Go to the line holding "the bickering stream." in the entries below and write out exactly every line down to and including the line holding "converted to 0).".
=== Section Start ===
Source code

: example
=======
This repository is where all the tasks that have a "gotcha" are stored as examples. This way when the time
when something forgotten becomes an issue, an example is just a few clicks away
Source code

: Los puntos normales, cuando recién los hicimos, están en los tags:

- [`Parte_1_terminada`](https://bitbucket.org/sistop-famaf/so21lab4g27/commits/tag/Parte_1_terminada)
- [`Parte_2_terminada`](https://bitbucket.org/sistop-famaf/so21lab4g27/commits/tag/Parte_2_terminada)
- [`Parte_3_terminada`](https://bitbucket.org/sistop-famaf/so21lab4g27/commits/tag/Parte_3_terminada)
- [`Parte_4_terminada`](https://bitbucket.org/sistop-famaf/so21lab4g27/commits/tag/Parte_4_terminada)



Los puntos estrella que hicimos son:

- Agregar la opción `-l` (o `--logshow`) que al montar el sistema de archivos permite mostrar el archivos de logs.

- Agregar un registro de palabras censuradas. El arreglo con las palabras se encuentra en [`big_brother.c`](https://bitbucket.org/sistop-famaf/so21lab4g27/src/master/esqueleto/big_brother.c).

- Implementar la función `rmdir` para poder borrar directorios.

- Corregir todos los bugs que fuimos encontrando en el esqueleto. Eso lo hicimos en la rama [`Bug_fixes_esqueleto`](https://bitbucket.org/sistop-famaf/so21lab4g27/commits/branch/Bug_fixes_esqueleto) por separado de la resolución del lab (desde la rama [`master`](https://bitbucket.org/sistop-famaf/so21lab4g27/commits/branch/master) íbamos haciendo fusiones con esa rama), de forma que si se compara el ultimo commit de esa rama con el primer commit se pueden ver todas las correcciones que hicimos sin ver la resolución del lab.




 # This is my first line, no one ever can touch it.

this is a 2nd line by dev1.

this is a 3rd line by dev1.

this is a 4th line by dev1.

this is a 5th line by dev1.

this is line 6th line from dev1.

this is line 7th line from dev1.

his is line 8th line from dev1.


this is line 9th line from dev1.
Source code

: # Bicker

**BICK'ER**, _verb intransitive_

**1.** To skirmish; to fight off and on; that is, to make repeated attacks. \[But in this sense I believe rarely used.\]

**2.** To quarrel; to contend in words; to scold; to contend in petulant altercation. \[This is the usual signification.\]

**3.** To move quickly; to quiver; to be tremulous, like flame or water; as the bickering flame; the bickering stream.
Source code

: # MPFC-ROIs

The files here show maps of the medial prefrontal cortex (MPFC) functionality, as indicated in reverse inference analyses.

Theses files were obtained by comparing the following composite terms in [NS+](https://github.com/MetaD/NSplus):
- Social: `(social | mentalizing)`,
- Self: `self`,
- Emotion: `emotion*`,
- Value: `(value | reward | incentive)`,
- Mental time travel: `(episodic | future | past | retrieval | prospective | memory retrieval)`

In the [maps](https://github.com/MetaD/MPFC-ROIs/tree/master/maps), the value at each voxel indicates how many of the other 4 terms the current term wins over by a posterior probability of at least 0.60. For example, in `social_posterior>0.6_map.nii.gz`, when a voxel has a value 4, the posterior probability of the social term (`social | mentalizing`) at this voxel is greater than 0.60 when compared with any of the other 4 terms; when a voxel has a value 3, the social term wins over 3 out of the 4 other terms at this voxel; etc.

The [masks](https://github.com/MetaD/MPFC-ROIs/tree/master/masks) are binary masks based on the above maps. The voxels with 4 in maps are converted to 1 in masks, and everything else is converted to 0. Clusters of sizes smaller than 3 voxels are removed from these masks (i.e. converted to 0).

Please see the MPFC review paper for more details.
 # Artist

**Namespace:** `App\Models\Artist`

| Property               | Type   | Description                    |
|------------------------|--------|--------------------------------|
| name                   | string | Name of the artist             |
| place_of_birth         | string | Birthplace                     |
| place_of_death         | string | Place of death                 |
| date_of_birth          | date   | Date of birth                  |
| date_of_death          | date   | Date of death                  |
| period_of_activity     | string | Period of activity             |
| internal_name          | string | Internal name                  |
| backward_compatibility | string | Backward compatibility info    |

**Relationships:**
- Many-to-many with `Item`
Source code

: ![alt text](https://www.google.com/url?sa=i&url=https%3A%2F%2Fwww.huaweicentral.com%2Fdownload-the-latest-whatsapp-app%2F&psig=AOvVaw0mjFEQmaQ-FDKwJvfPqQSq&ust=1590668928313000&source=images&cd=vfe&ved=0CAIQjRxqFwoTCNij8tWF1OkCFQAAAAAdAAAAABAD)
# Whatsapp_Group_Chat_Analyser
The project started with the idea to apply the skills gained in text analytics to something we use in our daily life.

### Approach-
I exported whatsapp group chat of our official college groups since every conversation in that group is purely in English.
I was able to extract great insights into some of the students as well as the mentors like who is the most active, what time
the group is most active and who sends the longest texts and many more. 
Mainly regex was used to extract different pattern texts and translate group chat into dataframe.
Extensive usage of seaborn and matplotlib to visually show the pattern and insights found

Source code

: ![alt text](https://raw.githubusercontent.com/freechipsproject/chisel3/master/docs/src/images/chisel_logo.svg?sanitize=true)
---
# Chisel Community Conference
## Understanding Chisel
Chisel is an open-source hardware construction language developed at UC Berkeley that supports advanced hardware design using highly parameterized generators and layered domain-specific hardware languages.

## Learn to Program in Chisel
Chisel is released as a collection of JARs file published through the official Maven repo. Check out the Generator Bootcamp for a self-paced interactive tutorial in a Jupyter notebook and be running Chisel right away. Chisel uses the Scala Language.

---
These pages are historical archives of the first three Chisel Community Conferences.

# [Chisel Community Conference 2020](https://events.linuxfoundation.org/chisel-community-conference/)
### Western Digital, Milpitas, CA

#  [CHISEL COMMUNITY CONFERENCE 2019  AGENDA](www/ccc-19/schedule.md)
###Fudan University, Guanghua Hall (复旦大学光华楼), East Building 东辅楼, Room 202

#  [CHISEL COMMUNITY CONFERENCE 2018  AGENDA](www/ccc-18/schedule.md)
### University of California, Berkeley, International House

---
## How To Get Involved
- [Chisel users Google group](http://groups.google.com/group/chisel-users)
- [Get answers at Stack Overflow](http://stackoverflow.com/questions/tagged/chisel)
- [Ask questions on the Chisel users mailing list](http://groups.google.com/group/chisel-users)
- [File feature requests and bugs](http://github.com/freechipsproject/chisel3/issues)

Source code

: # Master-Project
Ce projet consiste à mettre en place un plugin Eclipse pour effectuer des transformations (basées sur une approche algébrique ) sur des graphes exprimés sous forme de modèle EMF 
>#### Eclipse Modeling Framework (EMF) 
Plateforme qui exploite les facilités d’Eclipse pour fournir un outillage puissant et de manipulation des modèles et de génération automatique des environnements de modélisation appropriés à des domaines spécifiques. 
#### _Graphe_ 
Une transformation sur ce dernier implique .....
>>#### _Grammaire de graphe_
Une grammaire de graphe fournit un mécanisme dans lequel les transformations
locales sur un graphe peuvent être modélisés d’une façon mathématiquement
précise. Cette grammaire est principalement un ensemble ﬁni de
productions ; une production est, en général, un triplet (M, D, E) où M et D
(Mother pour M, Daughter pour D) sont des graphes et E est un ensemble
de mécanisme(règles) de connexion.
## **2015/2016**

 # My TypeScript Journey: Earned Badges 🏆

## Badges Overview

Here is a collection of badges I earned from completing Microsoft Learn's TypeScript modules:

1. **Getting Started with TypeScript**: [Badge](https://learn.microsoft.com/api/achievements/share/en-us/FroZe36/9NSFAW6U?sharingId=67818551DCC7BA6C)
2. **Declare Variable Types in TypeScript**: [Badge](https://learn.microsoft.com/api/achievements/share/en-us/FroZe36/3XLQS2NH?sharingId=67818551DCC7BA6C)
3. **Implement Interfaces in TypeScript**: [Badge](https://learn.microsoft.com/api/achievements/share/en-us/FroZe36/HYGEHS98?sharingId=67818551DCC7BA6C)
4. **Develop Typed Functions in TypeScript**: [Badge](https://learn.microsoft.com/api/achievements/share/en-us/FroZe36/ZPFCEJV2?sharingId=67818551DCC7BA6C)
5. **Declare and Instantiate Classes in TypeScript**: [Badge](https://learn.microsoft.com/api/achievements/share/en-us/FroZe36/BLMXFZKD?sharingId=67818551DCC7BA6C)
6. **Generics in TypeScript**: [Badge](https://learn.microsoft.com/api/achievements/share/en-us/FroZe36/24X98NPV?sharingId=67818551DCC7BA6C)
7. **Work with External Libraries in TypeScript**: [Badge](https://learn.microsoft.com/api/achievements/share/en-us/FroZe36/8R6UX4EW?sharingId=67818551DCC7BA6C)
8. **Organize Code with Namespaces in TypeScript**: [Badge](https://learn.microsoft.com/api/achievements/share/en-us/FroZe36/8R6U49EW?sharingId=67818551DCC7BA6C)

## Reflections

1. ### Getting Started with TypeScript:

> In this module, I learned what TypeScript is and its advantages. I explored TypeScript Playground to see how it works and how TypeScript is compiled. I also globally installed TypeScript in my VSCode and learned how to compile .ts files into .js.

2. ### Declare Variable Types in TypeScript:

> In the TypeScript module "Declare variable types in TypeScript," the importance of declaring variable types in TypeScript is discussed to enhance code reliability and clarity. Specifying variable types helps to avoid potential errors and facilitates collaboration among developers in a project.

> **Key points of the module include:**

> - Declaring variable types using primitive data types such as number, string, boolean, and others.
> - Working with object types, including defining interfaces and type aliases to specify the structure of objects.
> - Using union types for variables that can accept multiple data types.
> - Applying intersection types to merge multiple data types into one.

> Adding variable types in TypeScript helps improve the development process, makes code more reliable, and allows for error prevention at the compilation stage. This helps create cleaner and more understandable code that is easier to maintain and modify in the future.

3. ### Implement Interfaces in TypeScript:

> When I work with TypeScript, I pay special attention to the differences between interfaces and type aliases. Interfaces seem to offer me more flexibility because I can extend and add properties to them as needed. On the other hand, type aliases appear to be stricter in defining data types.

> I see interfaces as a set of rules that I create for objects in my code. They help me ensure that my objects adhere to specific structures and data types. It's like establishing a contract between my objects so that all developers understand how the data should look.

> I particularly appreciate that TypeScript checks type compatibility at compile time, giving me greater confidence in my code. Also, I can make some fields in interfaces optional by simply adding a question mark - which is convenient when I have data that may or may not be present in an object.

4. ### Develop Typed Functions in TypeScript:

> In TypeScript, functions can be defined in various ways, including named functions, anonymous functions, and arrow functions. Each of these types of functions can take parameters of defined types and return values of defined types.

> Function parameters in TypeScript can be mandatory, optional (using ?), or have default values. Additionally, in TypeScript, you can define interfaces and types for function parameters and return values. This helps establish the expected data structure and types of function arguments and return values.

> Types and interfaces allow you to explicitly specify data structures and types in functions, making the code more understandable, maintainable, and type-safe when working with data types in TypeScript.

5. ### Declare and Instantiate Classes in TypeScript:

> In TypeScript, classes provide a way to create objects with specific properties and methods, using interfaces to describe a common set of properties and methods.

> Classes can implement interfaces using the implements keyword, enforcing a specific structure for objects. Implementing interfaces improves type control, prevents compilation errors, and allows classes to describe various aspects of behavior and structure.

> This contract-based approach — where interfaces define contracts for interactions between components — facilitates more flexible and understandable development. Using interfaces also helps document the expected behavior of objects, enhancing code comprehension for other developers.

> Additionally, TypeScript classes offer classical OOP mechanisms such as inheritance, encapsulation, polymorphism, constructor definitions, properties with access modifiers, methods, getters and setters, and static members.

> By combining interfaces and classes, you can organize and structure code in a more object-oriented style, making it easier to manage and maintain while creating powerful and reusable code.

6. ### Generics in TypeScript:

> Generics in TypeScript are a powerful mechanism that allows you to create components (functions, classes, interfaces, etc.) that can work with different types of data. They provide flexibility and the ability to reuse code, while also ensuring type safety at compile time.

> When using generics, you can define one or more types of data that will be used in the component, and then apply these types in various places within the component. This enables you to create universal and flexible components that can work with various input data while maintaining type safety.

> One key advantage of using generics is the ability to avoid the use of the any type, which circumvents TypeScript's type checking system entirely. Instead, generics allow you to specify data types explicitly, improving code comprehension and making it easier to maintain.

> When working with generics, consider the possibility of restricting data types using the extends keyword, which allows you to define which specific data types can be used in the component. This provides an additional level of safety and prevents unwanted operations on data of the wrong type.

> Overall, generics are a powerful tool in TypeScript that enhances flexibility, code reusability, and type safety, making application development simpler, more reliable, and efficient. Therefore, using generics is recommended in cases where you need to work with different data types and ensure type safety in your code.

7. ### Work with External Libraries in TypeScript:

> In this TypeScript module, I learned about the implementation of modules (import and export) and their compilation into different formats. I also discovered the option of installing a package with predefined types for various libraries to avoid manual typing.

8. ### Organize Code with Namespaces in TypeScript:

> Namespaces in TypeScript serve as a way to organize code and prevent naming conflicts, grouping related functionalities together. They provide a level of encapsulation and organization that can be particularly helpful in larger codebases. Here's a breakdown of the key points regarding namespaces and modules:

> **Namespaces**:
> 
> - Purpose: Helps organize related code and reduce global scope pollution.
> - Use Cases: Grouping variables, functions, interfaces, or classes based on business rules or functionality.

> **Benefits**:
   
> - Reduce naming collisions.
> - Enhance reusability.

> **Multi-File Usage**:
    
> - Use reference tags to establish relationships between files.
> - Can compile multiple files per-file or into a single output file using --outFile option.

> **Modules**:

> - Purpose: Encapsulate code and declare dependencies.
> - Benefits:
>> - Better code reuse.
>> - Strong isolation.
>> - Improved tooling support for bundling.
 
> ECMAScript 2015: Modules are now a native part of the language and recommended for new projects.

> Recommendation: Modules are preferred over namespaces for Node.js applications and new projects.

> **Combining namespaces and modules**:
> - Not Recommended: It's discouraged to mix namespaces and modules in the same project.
=== Section End ===
*Answer to this problem*.
**3.** To move quickly; to quiver; to be tremulous, like flame or water; as the bickering flame; the bickering stream.
Source code

: # MPFC-ROIs

The files here show maps of the medial prefrontal cortex (MPFC) functionality, as indicated in reverse inference analyses.

Theses files were obtained by comparing the following composite terms in [NS+](https://github.com/MetaD/NSplus):
- Social: `(social | mentalizing)`,
- Self: `self`,
- Emotion: `emotion*`,
- Value: `(value | reward | incentive)`,
- Mental time travel: `(episodic | future | past | retrieval | prospective | memory retrieval)`

In the [maps](https://github.com/MetaD/MPFC-ROIs/tree/master/maps), the value at each voxel indicates how many of the other 4 terms the current term wins over by a posterior probability of at least 0.60. For example, in `social_posterior>0.6_map.nii.gz`, when a voxel has a value 4, the posterior probability of the social term (`social | mentalizing`) at this voxel is greater than 0.60 when compared with any of the other 4 terms; when a voxel has a value 3, the social term wins over 3 out of the 4 other terms at this voxel; etc.

The [masks](https://github.com/MetaD/MPFC-ROIs/tree/master/masks) are binary masks based on the above maps. The voxels with 4 in maps are converted to 1 in masks, and everything else is converted to 0. Clusters of sizes smaller than 3 voxels are removed from these masks (i.e. converted to 0).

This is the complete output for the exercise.